The Revd Kevin Scully writes:

PREBENDARY Allan Scott, who died on 18 January, aged 81, was a man of firm opinions with a reputation for letting others know what they were. His observations were often tempered with a lively wit.

An only child, he was born in South Shields, studied at Manchester University, and trained for the priesthood at Mirfield, which formed him in many of his Catholic leanings.

On ordination, he served his title in Bradford cum Beswick, in Manchester, becoming Priest-in-Charge of the parish. He left stipendiary ministry to work for the newly formed charity Community Service Volunteers, now Volunteering Matters, serving as an honorary priest in Bramhall and parishes in London.

In 1969, in Sofia, he married Elena, his Bulgarian wife, with whom he had two children, Christina and Anna. She supported his ministry for 33 years.

He was appointed Rector of St Mary’s, Stoke Newington, in 1976, and held that post until his retirement 25 years later. He was installed as a Prebendary of St Paul’s Cathedral in 1991. At Stoke Newington, he was training incumbent to a string of curates, developing a reputation of being something of a tough taskmaster.

As one of these potential colleagues, I was greeted at our first face-to-face encounter with a gesture that took in my florid moustache with the words, “That will have to go!” He had firm rules about clerical wear akin to Henry Ford and the Model T — “You can wear any colour you like as long as it is black” — and insisted that one was in clericals or not — “No mix-and-match.”

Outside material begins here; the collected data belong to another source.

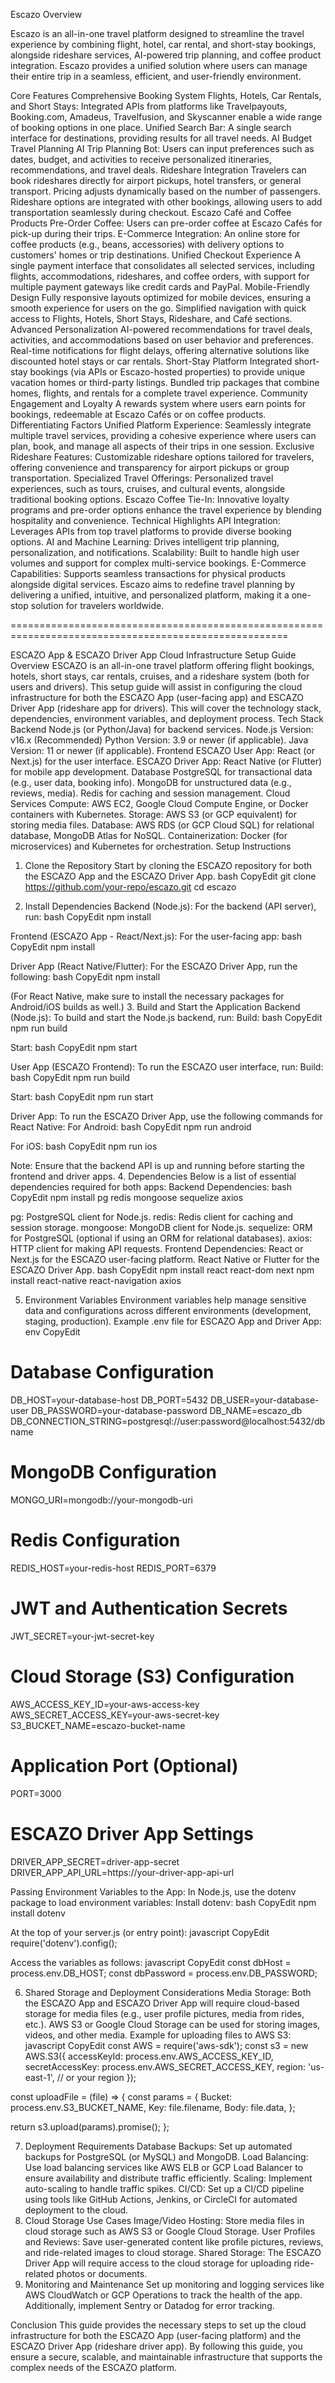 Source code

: Escazo Overview


Escazo is an all-in-one travel platform designed to streamline the travel experience by combining flight, hotel, car rental, and short-stay bookings, alongside rideshare services, AI-powered trip planning, and coffee product integration. Escazo provides a unified solution where users can manage their entire trip in a seamless, efficient, and user-friendly environment.

Core Features
Comprehensive Booking System
Flights, Hotels, Car Rentals, and Short Stays: Integrated APIs from platforms like Travelpayouts, Booking.com, Amadeus, Travelfusion, and Skyscanner enable a wide range of booking options in one place.
Unified Search Bar: A single search interface for destinations, providing results for all travel needs.
AI Budget Travel Planning
AI Trip Planning Bot: Users can input preferences such as dates, budget, and activities to receive personalized itineraries, recommendations, and travel deals.
Rideshare Integration
Travelers can book rideshares directly for airport pickups, hotel transfers, or general transport. Pricing adjusts dynamically based on the number of passengers.
Rideshare options are integrated with other bookings, allowing users to add transportation seamlessly during checkout.
Escazo Café and Coffee Products
Pre-Order Coffee: Users can pre-order coffee at Escazo Cafés for pick-up during their trips.
E-Commerce Integration: An online store for coffee products (e.g., beans, accessories) with delivery options to customers' homes or trip destinations.
Unified Checkout Experience
A single payment interface that consolidates all selected services, including flights, accommodations, rideshares, and coffee orders, with support for multiple payment gateways like credit cards and PayPal.
Mobile-Friendly Design
Fully responsive layouts optimized for mobile devices, ensuring a smooth experience for users on the go.
Simplified navigation with quick access to Flights, Hotels, Short Stays, Rideshare, and Café sections.
Advanced Personalization
AI-powered recommendations for travel deals, activities, and accommodations based on user behavior and preferences.
Real-time notifications for flight delays, offering alternative solutions like discounted hotel stays or car rentals.
Short-Stay Platform
Integrated short-stay bookings (via APIs or Escazo-hosted properties) to provide unique vacation homes or third-party listings.
Bundled trip packages that combine homes, flights, and rentals for a complete travel experience.
Community Engagement and Loyalty
A rewards system where users earn points for bookings, redeemable at Escazo Cafés or on coffee products.
Differentiating Factors
Unified Platform Experience:
Seamlessly integrate multiple travel services, providing a cohesive experience where users can plan, book, and manage all aspects of their trips in one session.
Exclusive Rideshare Features:
Customizable rideshare options tailored for travelers, offering convenience and transparency for airport pickups or group transportation.
Specialized Travel Offerings:
Personalized travel experiences, such as tours, cruises, and cultural events, alongside traditional booking options.
Escazo Coffee Tie-In:
Innovative loyalty programs and pre-order options enhance the travel experience by blending hospitality and convenience.
Technical Highlights
API Integration: Leverages APIs from top travel platforms to provide diverse booking options.
AI and Machine Learning: Drives intelligent trip planning, personalization, and notifications.
Scalability: Built to handle high user volumes and support for complex multi-service bookings.
E-Commerce Capabilities: Supports seamless transactions for physical products alongside digital services.
Escazo aims to redefine travel planning by delivering a unified, intuitive, and personalized platform, making it a one-stop solution for travelers worldwide.


======================================================================================================


ESCAZO App & ESCAZO Driver App Cloud Infrastructure Setup Guide
Overview
ESCAZO is an all-in-one travel platform offering flight bookings, hotels, short stays, car rentals, cruises, and a rideshare system (both for users and drivers). This setup guide will assist in configuring the cloud infrastructure for both the ESCAZO App (user-facing app) and ESCAZO Driver App (rideshare app for drivers). This will cover the technology stack, dependencies, environment variables, and deployment process.
Tech Stack
Backend
Node.js (or Python/Java) for backend services.
Node.js Version: v16.x (Recommended)
Python Version: 3.9 or newer (if applicable).
Java Version: 11 or newer (if applicable).
Frontend
ESCAZO User App: React (or Next.js) for the user interface.
ESCAZO Driver App: React Native (or Flutter) for mobile app development.
Database
PostgreSQL for transactional data (e.g., user data, booking info).
MongoDB for unstructured data (e.g., reviews, media).
Redis for caching and session management.
Cloud Services
Compute: AWS EC2, Google Cloud Compute Engine, or Docker containers with Kubernetes.
Storage: AWS S3 (or GCP equivalent) for storing media files.
Database: AWS RDS (or GCP Cloud SQL) for relational database, MongoDB Atlas for NoSQL.
Containerization: Docker (for microservices) and Kubernetes for orchestration.
Setup Instructions
1. Clone the Repository
Start by cloning the ESCAZO repository for both the ESCAZO App and the ESCAZO Driver App.
bash
CopyEdit
git clone https://github.com/your-repo/escazo.git
cd escazo

2. Install Dependencies
Backend (Node.js):
For the backend (API server), run:
bash
CopyEdit
npm install

Frontend (ESCAZO App - React/Next.js):
For the user-facing app:
bash
CopyEdit
npm install

Driver App (React Native/Flutter):
For the ESCAZO Driver App, run the following:
bash
CopyEdit
npm install

(For React Native, make sure to install the necessary packages for Android/iOS builds as well.)
3. Build and Start the Application
Backend (Node.js):
To build and start the Node.js backend, run:
Build:
bash
CopyEdit
npm run build


Start:
bash
CopyEdit
npm start


User App (ESCAZO Frontend):
To run the ESCAZO user interface, run:
Build:
bash
CopyEdit
npm run build


Start:
bash
CopyEdit
npm run start


Driver App:
To run the ESCAZO Driver App, use the following commands for React Native:
For Android:
bash
CopyEdit
npm run android


For iOS:
bash
CopyEdit
npm run ios


Note: Ensure that the backend API is up and running before starting the frontend and driver apps.
4. Dependencies
Below is a list of essential dependencies required for both apps:
Backend Dependencies:
bash
CopyEdit
npm install pg redis mongoose sequelize axios

pg: PostgreSQL client for Node.js.
redis: Redis client for caching and session storage.
mongoose: MongoDB client for Node.js.
sequelize: ORM for PostgreSQL (optional if using an ORM for relational databases).
axios: HTTP client for making API requests.
Frontend Dependencies:
React or Next.js for the ESCAZO user-facing platform.
React Native or Flutter for the ESCAZO Driver App.
bash
CopyEdit
npm install react react-dom next
npm install react-native react-navigation axios

5. Environment Variables
Environment variables help manage sensitive data and configurations across different environments (development, staging, production).
Example .env file for ESCAZO App and Driver App:
env
CopyEdit
# Database Configuration
DB_HOST=your-database-host
DB_PORT=5432
DB_USER=your-database-user
DB_PASSWORD=your-database-password
DB_NAME=escazo_db
DB_CONNECTION_STRING=postgresql://user:password@localhost:5432/dbname

# MongoDB Configuration
MONGO_URI=mongodb://your-mongodb-uri

# Redis Configuration
REDIS_HOST=your-redis-host
REDIS_PORT=6379

# JWT and Authentication Secrets
JWT_SECRET=your-jwt-secret-key

# Cloud Storage (S3) Configuration
AWS_ACCESS_KEY_ID=your-aws-access-key
AWS_SECRET_ACCESS_KEY=your-aws-secret-key
S3_BUCKET_NAME=escazo-bucket-name

# Application Port (Optional)
PORT=3000

# ESCAZO Driver App Settings
DRIVER_APP_SECRET=driver-app-secret
DRIVER_APP_API_URL=https://your-driver-app-api-url

Passing Environment Variables to the App:
In Node.js, use the dotenv package to load environment variables:
Install dotenv:
bash
CopyEdit
npm install dotenv

At the top of your server.js (or entry point):
javascript
CopyEdit
require('dotenv').config();

Access the variables as follows:
javascript
CopyEdit
const dbHost = process.env.DB_HOST;
const dbPassword = process.env.DB_PASSWORD;

6. Shared Storage and Deployment Considerations
Media Storage:
Both the ESCAZO App and ESCAZO Driver App will require cloud-based storage for media files (e.g., user profile pictures, media from rides, etc.).
AWS S3 or Google Cloud Storage can be used for storing images, videos, and other media.
Example for uploading files to AWS S3:
javascript
CopyEdit
const AWS = require('aws-sdk');
const s3 = new AWS.S3({
  accessKeyId: process.env.AWS_ACCESS_KEY_ID,
  secretAccessKey: process.env.AWS_SECRET_ACCESS_KEY,
  region: 'us-east-1', // or your region
});

const uploadFile = (file) => {
  const params = {
    Bucket: process.env.S3_BUCKET_NAME,
    Key: file.filename,
    Body: file.data,
  };

  return s3.upload(params).promise();
};

7. Deployment Requirements
Database Backups: Set up automated backups for PostgreSQL (or MySQL) and MongoDB.
Load Balancing: Use load balancing services like AWS ELB or GCP Load Balancer to ensure availability and distribute traffic efficiently.
Scaling: Implement auto-scaling to handle traffic spikes.
CI/CD: Set up a CI/CD pipeline using tools like GitHub Actions, Jenkins, or CircleCI for automated deployment to the cloud.
8. Cloud Storage Use Cases
Image/Video Hosting: Store media files in cloud storage such as AWS S3 or Google Cloud Storage.
User Profiles and Reviews: Save user-generated content like profile pictures, reviews, and ride-related images to cloud storage.
Shared Storage: The ESCAZO Driver App will require access to the cloud storage for uploading ride-related photos or documents.
9. Monitoring and Maintenance
Set up monitoring and logging services like AWS CloudWatch or GCP Operations to track the health of the app. Additionally, implement Sentry or Datadog for error tracking.

Conclusion
This guide provides the necessary steps to set up the cloud infrastructure for both the ESCAZO App (user-facing platform) and the ESCAZO Driver App (rideshare driver app). By following this guide, you ensure a secure, scalable, and maintainable infrastructure that supports the complex needs of the ESCAZO platform.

He rejuvenated the parish with his inimitable leadership, the congregation grew in number, and he continually sought new ways to involve individuals in their spiritual lives and their practical working-out in their situation. He had a firm eye on all aspects of parish life, including finances, and in effect ran a foodbank from the rectory long before the fashion.

He was extraordinarily well read, and would spend time engaged in reading in the garden with a cup of coffee to equip him for any intellectual locking of horns. For all that, he was a loving pastor who would give time — perhaps too much — to the needy and desperate. Visiting was a plank of his pastoral care.

Priestcraft and the work of a priest was central to his ministry, and woe betide anyone who did not agree with that. Liturgy was well planned, involving congregants in many aspects; hymns had to be played swiftly, and preaching had to be thoughtful and not overly long. It was a probably a blessing that there was no microphone on the altar, sparing his listeners his often brusque comments. He was not a lover of gaps in services. He thought it dragged down the impetus of worship.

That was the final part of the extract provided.